For a genuine minority perspective that presents a distinctive outsider perspective, I look to social commentators like the Pakistani born and bred Anglican Michael Nazir-Ali, Singaporean Christians like Daniel Chew and Dominic Foo, or Chinese-American missiologist Allen Yeh. 

12. How many black policemen and black judges has Lecrae spoken to? Has he made a good faith effort to get their side of the story? 

13. To what extent should your race be your frame of reference? There are more fundamental elements of self-identity than race. Take your sex (male or female). Or your family. Or your religion. Or your nationality. Or your social class. When and where you spend your formative years has tremendous impact on the person you become. 

For me, race is a window rather than a mirror. If we turn race into a mirror, the exercise becomes circular. We become very self-conscious. It degenerates in playacting. Ironically, that invites an identity crisis. We lose ourselves when we try too hard to find ourselves. When we try to fit into a preconceived role. Constantly second-guessing ourselves. Memorizing a script that someone else wrote for us. Playing the role they assigned to us. 

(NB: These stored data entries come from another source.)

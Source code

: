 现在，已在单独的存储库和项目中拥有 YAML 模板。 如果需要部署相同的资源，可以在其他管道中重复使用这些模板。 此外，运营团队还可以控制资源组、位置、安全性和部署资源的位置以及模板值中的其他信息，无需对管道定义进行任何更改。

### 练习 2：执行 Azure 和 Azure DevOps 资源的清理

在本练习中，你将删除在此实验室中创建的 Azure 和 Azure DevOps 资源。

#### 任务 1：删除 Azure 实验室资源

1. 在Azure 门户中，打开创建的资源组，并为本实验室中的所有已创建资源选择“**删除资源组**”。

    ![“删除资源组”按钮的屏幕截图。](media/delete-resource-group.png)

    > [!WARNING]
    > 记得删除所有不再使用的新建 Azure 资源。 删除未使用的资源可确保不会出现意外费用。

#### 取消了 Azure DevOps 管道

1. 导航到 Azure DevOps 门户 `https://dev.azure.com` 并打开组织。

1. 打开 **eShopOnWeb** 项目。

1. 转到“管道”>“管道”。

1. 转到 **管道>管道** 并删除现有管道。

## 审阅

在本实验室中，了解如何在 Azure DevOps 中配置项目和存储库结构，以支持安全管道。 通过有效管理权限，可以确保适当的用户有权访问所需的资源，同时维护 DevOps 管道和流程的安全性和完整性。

Why not feel free to absorb whatever is good and true in different cultures, be it art, music, philosophy, theology? You begin wherever you are. Your racial status quo is a starting-point. But you can branch out from there. 

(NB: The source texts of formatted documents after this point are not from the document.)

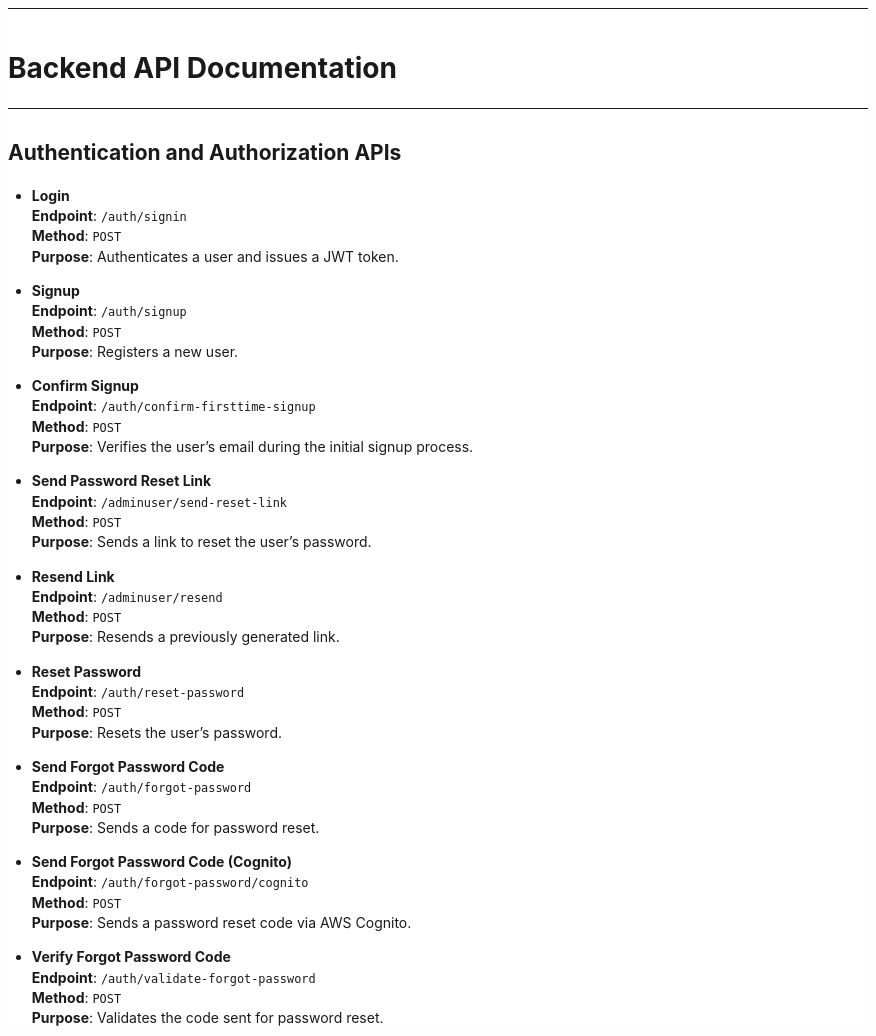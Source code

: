 
---

# Backend API Documentation

---

## Authentication and Authorization APIs

- **Login**  
  **Endpoint**: `/auth/signin`  
  **Method**: `POST`  
  **Purpose**: Authenticates a user and issues a JWT token.

- **Signup**  
  **Endpoint**: `/auth/signup`  
  **Method**: `POST`  
  **Purpose**: Registers a new user.

- **Confirm Signup**  
  **Endpoint**: `/auth/confirm-firsttime-signup`  
  **Method**: `POST`  
  **Purpose**: Verifies the user’s email during the initial signup process.

- **Send Password Reset Link**  
  **Endpoint**: `/adminuser/send-reset-link`  
  **Method**: `POST`  
  **Purpose**: Sends a link to reset the user’s password.

- **Resend Link**  
  **Endpoint**: `/adminuser/resend`  
  **Method**: `POST`  
  **Purpose**: Resends a previously generated link.

- **Reset Password**  
  **Endpoint**: `/auth/reset-password`  
  **Method**: `POST`  
  **Purpose**: Resets the user’s password.

- **Send Forgot Password Code**  
  **Endpoint**: `/auth/forgot-password`  
  **Method**: `POST`  
  **Purpose**: Sends a code for password reset.

- **Send Forgot Password Code (Cognito)**  
  **Endpoint**: `/auth/forgot-password/cognito`  
  **Method**: `POST`  
  **Purpose**: Sends a password reset code via AWS Cognito.

- **Verify Forgot Password Code**  
  **Endpoint**: `/auth/validate-forgot-password`  
  **Method**: `POST`  
  **Purpose**: Validates the code sent for password reset.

It's misguided for Lecrae to turn this into group-loyalty oath, as if this must be a mutually exclusive choice between joining this club rather than that club. But that's not freedom. That's not authentic. That's laboring to live up to the expectations of others. But what made them the standard of comparison? Why should you be constantly glancing over your shoulder for their nodding approval? 

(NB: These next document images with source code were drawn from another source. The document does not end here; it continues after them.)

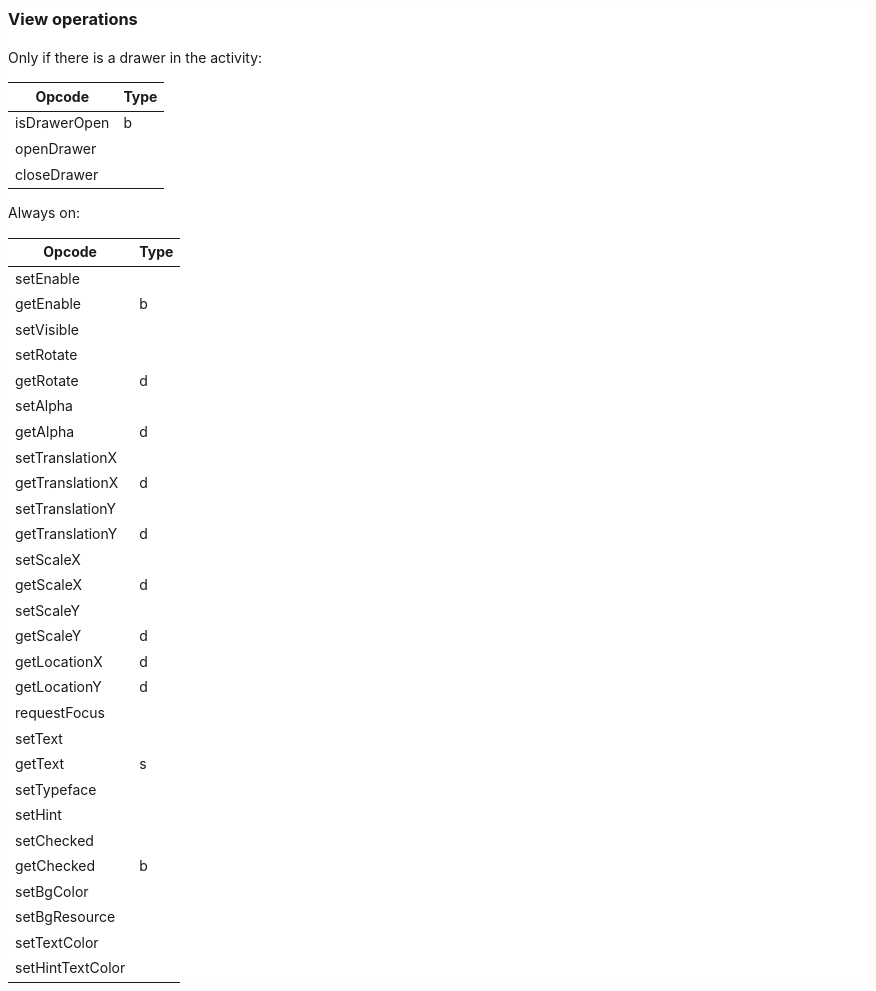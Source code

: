 ### View operations

Only if there is a drawer in the activity:

| Opcode | Type |
| ------ | ----------- |
| isDrawerOpen | b |
| openDrawer |   |
| closeDrawer |   |

Always on:

| Opcode | Type |
| ------ | ----------- |
| setEnable |   |
| getEnable | b |
| setVisible |   |
| setRotate |   |
| getRotate | d |
| setAlpha |   |
| getAlpha | d |
| setTranslationX |   |
| getTranslationX | d |
| setTranslationY |   |
| getTranslationY | d |
| setScaleX |   |
| getScaleX | d |
| setScaleY |   |
| getScaleY | d |
| getLocationX | d |
| getLocationY | d |
| requestFocus |   |
| setText |   |
| getText | s |
| setTypeface |   |
| setHint |   |
| setChecked |   |
| getChecked | b |
| setBgColor |   |
| setBgResource |   |
| setTextColor |   |
| setHintTextColor |   |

That's one reason we need to make the Bible our benchmark. Otherwise, we have no center. We shift back and forth in reaction to ever-shifting peer pressure. 

14. Lecrae indicated that he's trying to compose authentic black music. Screen out alien cultural contaminants. But that's silly and futile. Art and music have always been eclectic. Have always been open to outside sources of inspiration. That infuses fresh blood into art and music. Contributes to a dynamic creative synthesis. That's the difference between expressive art and music, on the one hand, and imitative art or music, on the other hand.

15. Isn't the outlook of this black man much freer and healthier than Lecrae's studied, effortful pose:

1 comment:

  1. The divide isn't lessened by what Lecrae is doing. In fact, it's only being enabled. Note:

    a) If there's a difference between a black fan base and a white fan base;
    b) and if there is a difference between authentic black music and black music that has been adulterated with white influences;
    c) and if the divide over some aspect of the style of music is enough to incense blacks or whites;
    d) and if the incensed fan base is enough to force Lecrae to choose between the two;

    then the ones holding to the differences are the ones maintaining the divide.

    No two groups can reconcile with each other without giving up a significant part of the identity that made them divide in the first place. That goes for blacks and whites both.

    The other side of the story is that it's not as significant as we are made to believe:

    i. "Blacks" and "whites" are hardly monolithic groups. Nor are they alone. Within whites, there is a vast array of differences. Within blacks, there is a vast array of differences. Both groups also have significant relationships with other people groups: Hispanics of all kinds, Asians of all kinds, Middle Easterners of all kinds, Native Americans of all kinds, just to name the largest general groups. The black vs white narrative in the US is relatively insignificant with regard to divisions between people groups in general.

    ii. That doesn't mean that people need to stop sinning in their racism. However, there are many other sins that get a short shrift in these discussions. That only speaks to the overemphasis on this one sin.